🧬FDA Guidance on Heritable Genomic Alterations in Animals
Heritable Intentional Genomic Alterations in Animals: The Approval Process; Guidance for Industry; Availability
Summary
The Food and Drug Administration (FDA or Agency) is announcing the availability of a final guidance for industry #187B entitled "Heritable Intentional Genomic Alterations in Animals: The Approval Process." This guidance clarifies FDA's requirements and recommendations for developers of intentional genomic alterations (IGAs) in animals. The guidance is one of two companion documents. "Heritable Intentional Genomic Alterations in Animals: The Approval Process" describes how the FDA approval process applies to heritable IGAs in animals.
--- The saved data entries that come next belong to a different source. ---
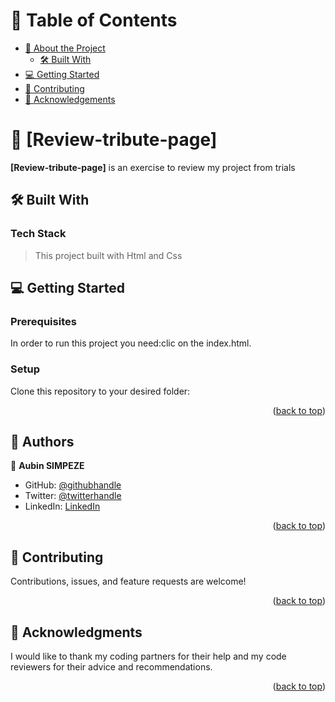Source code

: 
<a name="readme-top"></a>

<!-- TABLE OF CONTENTS -->

# 📗 Table of Contents

- [📖 About the Project](#about-project)
  - [🛠 Built With](#built-with)
- [💻 Getting Started](#getting-started)
- [🤝 Contributing](#contributing)
- [🙏 Acknowledgements](#acknowledgements)


<!-- PROJECT DESCRIPTION -->



# 📖 [Review-tribute-page] <a name="about-project"></a>


**[Review-tribute-page]** is an exercise to review my project from trials

## 🛠 Built With <a name="built-with"></a>

### Tech Stack <a name="tech-stack"></a>

> This project built with Html and Css


<!-- GETTING STARTED -->

## 💻 Getting Started <a name="getting-started"></a>

### Prerequisites

In order to run this project you need:clic on the index.html.


### Setup

Clone this repository to your desired folder:


<p align="right">(<a href="#readme-top">back to top</a>)</p>

<!-- AUTHORS -->

## 👥 Authors <a name="authors"></a>


👤 **Aubin SIMPEZE**

- GitHub: [@githubhandle](https://github.com/aubinleyoung)
- Twitter: [@twitterhandle](https://twitter.com/SimpezeAubin)
- LinkedIn: [LinkedIn](https://www.linkedin.com/in/aubin-simpeze-7a5b7a220/)

<p align="right">(<a href="#readme-top">back to top</a>)</p>


<!-- CONTRIBUTING -->

## 🤝 Contributing <a name="contributing"></a>

Contributions, issues, and feature requests are welcome!


<p align="right">(<a href="#readme-top">back to top</a>)</p>


<!-- ACKNOWLEDGEMENTS -->

## 🙏 Acknowledgments <a name="acknowledgements"></a>

I would like to thank my coding partners for their help and my code reviewers for their advice and recommendations.

<p align="right">(<a href="#readme-top">back to top</a>)</p>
The companion final guidance, GFI #187A entitled "Heritable Intentional Genomic Alterations in Animals: Risk-Based Approach," describes FDA's risk-based regulatory approach to the oversight of heritable IGAs in animals.
Agencies
- Health and Human Services Department
- Food and Drug Administration
Business Impact
$$ - Med
The guidance outlines new regulatory requirements for developers of heritable intentional genomic alterations in animals, affecting biotechnology companies and related industries. The FDA's approval process and risk-based approach necessitate compliance among businesses engaged in genetic modifications, directly influencing operational and financial planning.